Data records:
=-=-=

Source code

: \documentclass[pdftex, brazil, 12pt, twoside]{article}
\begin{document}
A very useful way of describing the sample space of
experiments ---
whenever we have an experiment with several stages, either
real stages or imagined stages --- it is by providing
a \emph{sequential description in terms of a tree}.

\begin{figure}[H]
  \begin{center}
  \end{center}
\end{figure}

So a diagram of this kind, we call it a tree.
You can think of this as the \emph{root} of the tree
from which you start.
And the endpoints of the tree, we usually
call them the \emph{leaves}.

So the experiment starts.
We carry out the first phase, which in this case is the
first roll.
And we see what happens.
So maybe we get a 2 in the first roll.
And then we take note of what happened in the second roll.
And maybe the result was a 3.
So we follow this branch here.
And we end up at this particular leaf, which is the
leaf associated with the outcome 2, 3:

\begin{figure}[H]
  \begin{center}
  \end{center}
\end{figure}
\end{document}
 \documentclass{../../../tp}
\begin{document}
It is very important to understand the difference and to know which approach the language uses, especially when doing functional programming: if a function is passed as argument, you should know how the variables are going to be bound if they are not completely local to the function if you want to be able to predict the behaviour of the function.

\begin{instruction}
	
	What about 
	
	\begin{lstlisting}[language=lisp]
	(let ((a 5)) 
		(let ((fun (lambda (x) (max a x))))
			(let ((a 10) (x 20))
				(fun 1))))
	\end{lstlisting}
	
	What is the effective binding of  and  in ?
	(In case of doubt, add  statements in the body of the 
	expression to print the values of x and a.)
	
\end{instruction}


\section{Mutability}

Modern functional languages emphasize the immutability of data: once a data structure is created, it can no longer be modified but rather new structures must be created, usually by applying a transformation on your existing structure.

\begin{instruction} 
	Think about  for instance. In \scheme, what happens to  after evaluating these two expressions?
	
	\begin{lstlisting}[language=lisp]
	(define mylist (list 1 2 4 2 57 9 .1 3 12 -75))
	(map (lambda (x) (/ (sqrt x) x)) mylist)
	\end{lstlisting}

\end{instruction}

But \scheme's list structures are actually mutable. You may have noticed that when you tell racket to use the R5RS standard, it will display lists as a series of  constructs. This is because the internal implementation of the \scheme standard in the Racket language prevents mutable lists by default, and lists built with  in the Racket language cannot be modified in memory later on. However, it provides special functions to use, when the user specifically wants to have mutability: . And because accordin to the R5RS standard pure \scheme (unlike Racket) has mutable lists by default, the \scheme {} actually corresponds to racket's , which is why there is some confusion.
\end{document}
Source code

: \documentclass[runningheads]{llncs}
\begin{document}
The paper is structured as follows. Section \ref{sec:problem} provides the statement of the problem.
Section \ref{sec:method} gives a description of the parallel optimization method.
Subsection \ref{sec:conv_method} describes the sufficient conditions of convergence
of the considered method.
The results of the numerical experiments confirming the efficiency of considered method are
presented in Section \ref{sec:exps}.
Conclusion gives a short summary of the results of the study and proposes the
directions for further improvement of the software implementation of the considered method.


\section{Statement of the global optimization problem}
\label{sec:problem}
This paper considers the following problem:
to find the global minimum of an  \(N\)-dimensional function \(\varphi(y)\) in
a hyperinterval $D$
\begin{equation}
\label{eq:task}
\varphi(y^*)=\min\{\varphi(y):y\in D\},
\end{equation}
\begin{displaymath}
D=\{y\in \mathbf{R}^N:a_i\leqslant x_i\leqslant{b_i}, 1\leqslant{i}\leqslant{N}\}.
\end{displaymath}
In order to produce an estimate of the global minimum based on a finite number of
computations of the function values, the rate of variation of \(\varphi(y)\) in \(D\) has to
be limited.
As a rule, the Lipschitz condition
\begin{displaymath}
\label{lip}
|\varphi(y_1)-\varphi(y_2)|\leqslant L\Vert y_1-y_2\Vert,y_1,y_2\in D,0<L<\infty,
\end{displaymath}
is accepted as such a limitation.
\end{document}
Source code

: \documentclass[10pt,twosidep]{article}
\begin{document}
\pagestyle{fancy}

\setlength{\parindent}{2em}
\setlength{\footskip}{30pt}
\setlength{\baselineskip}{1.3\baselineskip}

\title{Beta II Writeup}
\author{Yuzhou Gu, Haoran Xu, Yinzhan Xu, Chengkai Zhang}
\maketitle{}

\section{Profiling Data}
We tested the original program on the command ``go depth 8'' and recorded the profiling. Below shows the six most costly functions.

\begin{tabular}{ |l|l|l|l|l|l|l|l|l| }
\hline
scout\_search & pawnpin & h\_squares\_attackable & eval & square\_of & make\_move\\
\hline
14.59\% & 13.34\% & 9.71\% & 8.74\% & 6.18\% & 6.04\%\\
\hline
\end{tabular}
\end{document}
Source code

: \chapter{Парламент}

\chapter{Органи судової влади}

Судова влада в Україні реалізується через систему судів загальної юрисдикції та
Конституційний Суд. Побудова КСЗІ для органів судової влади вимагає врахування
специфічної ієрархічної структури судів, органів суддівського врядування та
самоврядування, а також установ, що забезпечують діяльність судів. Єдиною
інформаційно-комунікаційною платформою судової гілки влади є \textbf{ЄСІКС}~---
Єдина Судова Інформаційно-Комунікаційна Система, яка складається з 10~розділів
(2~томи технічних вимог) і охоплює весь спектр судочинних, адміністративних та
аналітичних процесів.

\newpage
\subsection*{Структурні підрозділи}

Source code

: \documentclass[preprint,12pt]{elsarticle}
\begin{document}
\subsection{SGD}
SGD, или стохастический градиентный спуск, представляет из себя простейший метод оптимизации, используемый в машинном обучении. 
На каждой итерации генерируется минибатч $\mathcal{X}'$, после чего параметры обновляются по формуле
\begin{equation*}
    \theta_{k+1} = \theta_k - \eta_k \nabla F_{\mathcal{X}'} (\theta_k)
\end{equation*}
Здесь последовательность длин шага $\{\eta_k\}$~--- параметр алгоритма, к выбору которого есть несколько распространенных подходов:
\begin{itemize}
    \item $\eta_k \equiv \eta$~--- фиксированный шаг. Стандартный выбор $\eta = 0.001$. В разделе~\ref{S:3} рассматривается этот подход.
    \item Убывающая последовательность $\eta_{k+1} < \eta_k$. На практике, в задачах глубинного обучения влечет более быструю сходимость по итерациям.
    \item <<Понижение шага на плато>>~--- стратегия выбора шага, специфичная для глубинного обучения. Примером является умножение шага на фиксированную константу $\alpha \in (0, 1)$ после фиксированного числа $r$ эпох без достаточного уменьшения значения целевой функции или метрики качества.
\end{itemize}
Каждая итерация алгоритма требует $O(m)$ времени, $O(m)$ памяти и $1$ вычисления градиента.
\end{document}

=-=-=

*Prompt*
Give back all of the records exactly as they were provided above.

*Exercise solution*
Source code

: \documentclass[pdftex, brazil, 12pt, twoside]{article}
\begin{document}
A very useful way of describing the sample space of
experiments ---
whenever we have an experiment with several stages, either
real stages or imagined stages --- it is by providing
a \emph{sequential description in terms of a tree}.

\begin{figure}[H]
  \begin{center}
  \end{center}
\end{figure}

So a diagram of this kind, we call it a tree.
You can think of this as the \emph{root} of the tree
from which you start.
And the endpoints of the tree, we usually
call them the \emph{leaves}.

So the experiment starts.
We carry out the first phase, which in this case is the
first roll.
And we see what happens.
So maybe we get a 2 in the first roll.
And then we take note of what happened in the second roll.
And maybe the result was a 3.
So we follow this branch here.
And we end up at this particular leaf, which is the
leaf associated with the outcome 2, 3:

\begin{figure}[H]
  \begin{center}
  \end{center}
\end{figure}
\end{document}
 \documentclass{../../../tp}
\begin{document}
It is very important to understand the difference and to know which approach the language uses, especially when doing functional programming: if a function is passed as argument, you should know how the variables are going to be bound if they are not completely local to the function if you want to be able to predict the behaviour of the function.

\begin{instruction}
	
	What about 
	
	\begin{lstlisting}[language=lisp]
	(let ((a 5)) 
		(let ((fun (lambda (x) (max a x))))
			(let ((a 10) (x 20))
				(fun 1))))
	\end{lstlisting}
	
	What is the effective binding of  and  in ?
	(In case of doubt, add  statements in the body of the 
	expression to print the values of x and a.)
	
\end{instruction}


\section{Mutability}

Modern functional languages emphasize the immutability of data: once a data structure is created, it can no longer be modified but rather new structures must be created, usually by applying a transformation on your existing structure.

\begin{instruction} 
	Think about  for instance. In \scheme, what happens to  after evaluating these two expressions?
	
	\begin{lstlisting}[language=lisp]
	(define mylist (list 1 2 4 2 57 9 .1 3 12 -75))
	(map (lambda (x) (/ (sqrt x) x)) mylist)
	\end{lstlisting}

\end{instruction}

But \scheme's list structures are actually mutable. You may have noticed that when you tell racket to use the R5RS standard, it will display lists as a series of  constructs. This is because the internal implementation of the \scheme standard in the Racket language prevents mutable lists by default, and lists built with  in the Racket language cannot be modified in memory later on. However, it provides special functions to use, when the user specifically wants to have mutability: . And because accordin to the R5RS standard pure \scheme (unlike Racket) has mutable lists by default, the \scheme {} actually corresponds to racket's , which is why there is some confusion.
\end{document}
Source code

: \documentclass[runningheads]{llncs}
\begin{document}
The paper is structured as follows. Section \ref{sec:problem} provides the statement of the problem.
Section \ref{sec:method} gives a description of the parallel optimization method.
Subsection \ref{sec:conv_method} describes the sufficient conditions of convergence
of the considered method.
The results of the numerical experiments confirming the efficiency of considered method are
presented in Section \ref{sec:exps}.
Conclusion gives a short summary of the results of the study and proposes the
directions for further improvement of the software implementation of the considered method.


\section{Statement of the global optimization problem}
\label{sec:problem}
This paper considers the following problem:
to find the global minimum of an  \(N\)-dimensional function \(\varphi(y)\) in
a hyperinterval $D$
\begin{equation}
\label{eq:task}
\varphi(y^*)=\min\{\varphi(y):y\in D\},
\end{equation}
\begin{displaymath}
D=\{y\in \mathbf{R}^N:a_i\leqslant x_i\leqslant{b_i}, 1\leqslant{i}\leqslant{N}\}.
\end{displaymath}
In order to produce an estimate of the global minimum based on a finite number of
computations of the function values, the rate of variation of \(\varphi(y)\) in \(D\) has to
be limited.
As a rule, the Lipschitz condition
\begin{displaymath}
\label{lip}
|\varphi(y_1)-\varphi(y_2)|\leqslant L\Vert y_1-y_2\Vert,y_1,y_2\in D,0<L<\infty,
\end{displaymath}
is accepted as such a limitation.
\end{document}
Source code

: \documentclass[10pt,twosidep]{article}
\begin{document}
\pagestyle{fancy}

\setlength{\parindent}{2em}
\setlength{\footskip}{30pt}
\setlength{\baselineskip}{1.3\baselineskip}

\title{Beta II Writeup}
\author{Yuzhou Gu, Haoran Xu, Yinzhan Xu, Chengkai Zhang}
\maketitle{}

\section{Profiling Data}
We tested the original program on the command ``go depth 8'' and recorded the profiling. Below shows the six most costly functions.

\begin{tabular}{ |l|l|l|l|l|l|l|l|l| }
\hline
scout\_search & pawnpin & h\_squares\_attackable & eval & square\_of & make\_move\\
\hline
14.59\% & 13.34\% & 9.71\% & 8.74\% & 6.18\% & 6.04\%\\
\hline
\end{tabular}
\end{document}
Source code

: \chapter{Парламент}

\chapter{Органи судової влади}

Судова влада в Україні реалізується через систему судів загальної юрисдикції та
Конституційний Суд. Побудова КСЗІ для органів судової влади вимагає врахування
специфічної ієрархічної структури судів, органів суддівського врядування та
самоврядування, а також установ, що забезпечують діяльність судів. Єдиною
інформаційно-комунікаційною платформою судової гілки влади є \textbf{ЄСІКС}~---
Єдина Судова Інформаційно-Комунікаційна Система, яка складається з 10~розділів
(2~томи технічних вимог) і охоплює весь спектр судочинних, адміністративних та
аналітичних процесів.

\newpage
\subsection*{Структурні підрозділи}

Source code

: \documentclass[preprint,12pt]{elsarticle}
\begin{document}
\subsection{SGD}
SGD, или стохастический градиентный спуск, представляет из себя простейший метод оптимизации, используемый в машинном обучении. 
На каждой итерации генерируется минибатч $\mathcal{X}'$, после чего параметры обновляются по формуле
\begin{equation*}
    \theta_{k+1} = \theta_k - \eta_k \nabla F_{\mathcal{X}'} (\theta_k)
\end{equation*}
Здесь последовательность длин шага $\{\eta_k\}$~--- параметр алгоритма, к выбору которого есть несколько распространенных подходов:
\begin{itemize}
    \item $\eta_k \equiv \eta$~--- фиксированный шаг. Стандартный выбор $\eta = 0.001$. В разделе~\ref{S:3} рассматривается этот подход.
    \item Убывающая последовательность $\eta_{k+1} < \eta_k$. На практике, в задачах глубинного обучения влечет более быструю сходимость по итерациям.
    \item <<Понижение шага на плато>>~--- стратегия выбора шага, специфичная для глубинного обучения. Примером является умножение шага на фиксированную константу $\alpha \in (0, 1)$ после фиксированного числа $r$ эпох без достаточного уменьшения значения целевой функции или метрики качества.
\end{itemize}
Каждая итерация алгоритма требует $O(m)$ времени, $O(m)$ памяти и $1$ вычисления градиента.
\end{document}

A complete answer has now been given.